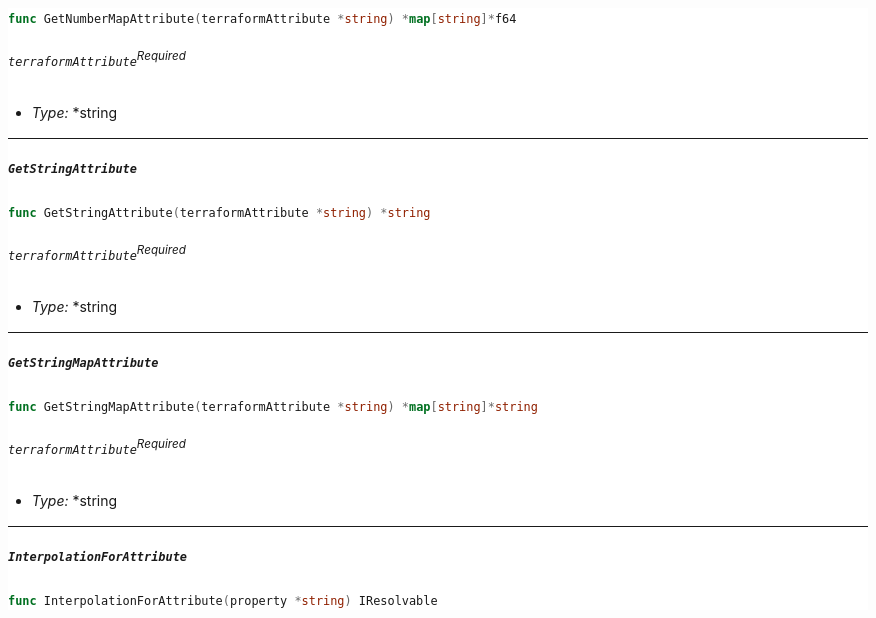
 ```go
func GetNumberMapAttribute(terraformAttribute *string) *map[string]*f64
```

###### `terraformAttribute`<sup>Required</sup> <a name="terraformAttribute" id="@cdktf/provider-opc.computeStorageVolumeSnapshot.ComputeStorageVolumeSnapshotTimeoutsOutputReference.getNumberMapAttribute.parameter.terraformAttribute"></a>

- *Type:* *string

---

##### `GetStringAttribute` <a name="GetStringAttribute" id="@cdktf/provider-opc.computeStorageVolumeSnapshot.ComputeStorageVolumeSnapshotTimeoutsOutputReference.getStringAttribute"></a>

```go
func GetStringAttribute(terraformAttribute *string) *string
```

###### `terraformAttribute`<sup>Required</sup> <a name="terraformAttribute" id="@cdktf/provider-opc.computeStorageVolumeSnapshot.ComputeStorageVolumeSnapshotTimeoutsOutputReference.getStringAttribute.parameter.terraformAttribute"></a>

- *Type:* *string

---

##### `GetStringMapAttribute` <a name="GetStringMapAttribute" id="@cdktf/provider-opc.computeStorageVolumeSnapshot.ComputeStorageVolumeSnapshotTimeoutsOutputReference.getStringMapAttribute"></a>

```go
func GetStringMapAttribute(terraformAttribute *string) *map[string]*string
```

###### `terraformAttribute`<sup>Required</sup> <a name="terraformAttribute" id="@cdktf/provider-opc.computeStorageVolumeSnapshot.ComputeStorageVolumeSnapshotTimeoutsOutputReference.getStringMapAttribute.parameter.terraformAttribute"></a>

- *Type:* *string

---

##### `InterpolationForAttribute` <a name="InterpolationForAttribute" id="@cdktf/provider-opc.computeStorageVolumeSnapshot.ComputeStorageVolumeSnapshotTimeoutsOutputReference.interpolationForAttribute"></a>

```go
func InterpolationForAttribute(property *string) IResolvable
```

About this task: I'd like every record printed exactly, with the pictures left out.

Task result:
 ```go
func GetNumberMapAttribute(terraformAttribute *string) *map[string]*f64
```

###### `terraformAttribute`<sup>Required</sup> <a name="terraformAttribute" id="@cdktf/provider-opc.computeStorageVolumeSnapshot.ComputeStorageVolumeSnapshotTimeoutsOutputReference.getNumberMapAttribute.parameter.terraformAttribute"></a>

- *Type:* *string

---

##### `GetStringAttribute` <a name="GetStringAttribute" id="@cdktf/provider-opc.computeStorageVolumeSnapshot.ComputeStorageVolumeSnapshotTimeoutsOutputReference.getStringAttribute"></a>

```go
func GetStringAttribute(terraformAttribute *string) *string
```

###### `terraformAttribute`<sup>Required</sup> <a name="terraformAttribute" id="@cdktf/provider-opc.computeStorageVolumeSnapshot.ComputeStorageVolumeSnapshotTimeoutsOutputReference.getStringAttribute.parameter.terraformAttribute"></a>

- *Type:* *string

---

##### `GetStringMapAttribute` <a name="GetStringMapAttribute" id="@cdktf/provider-opc.computeStorageVolumeSnapshot.ComputeStorageVolumeSnapshotTimeoutsOutputReference.getStringMapAttribute"></a>

```go
func GetStringMapAttribute(terraformAttribute *string) *map[string]*string
```

###### `terraformAttribute`<sup>Required</sup> <a name="terraformAttribute" id="@cdktf/provider-opc.computeStorageVolumeSnapshot.ComputeStorageVolumeSnapshotTimeoutsOutputReference.getStringMapAttribute.parameter.terraformAttribute"></a>

- *Type:* *string

---

##### `InterpolationForAttribute` <a name="InterpolationForAttribute" id="@cdktf/provider-opc.computeStorageVolumeSnapshot.ComputeStorageVolumeSnapshotTimeoutsOutputReference.interpolationForAttribute"></a>

```go
func InterpolationForAttribute(property *string) IResolvable
```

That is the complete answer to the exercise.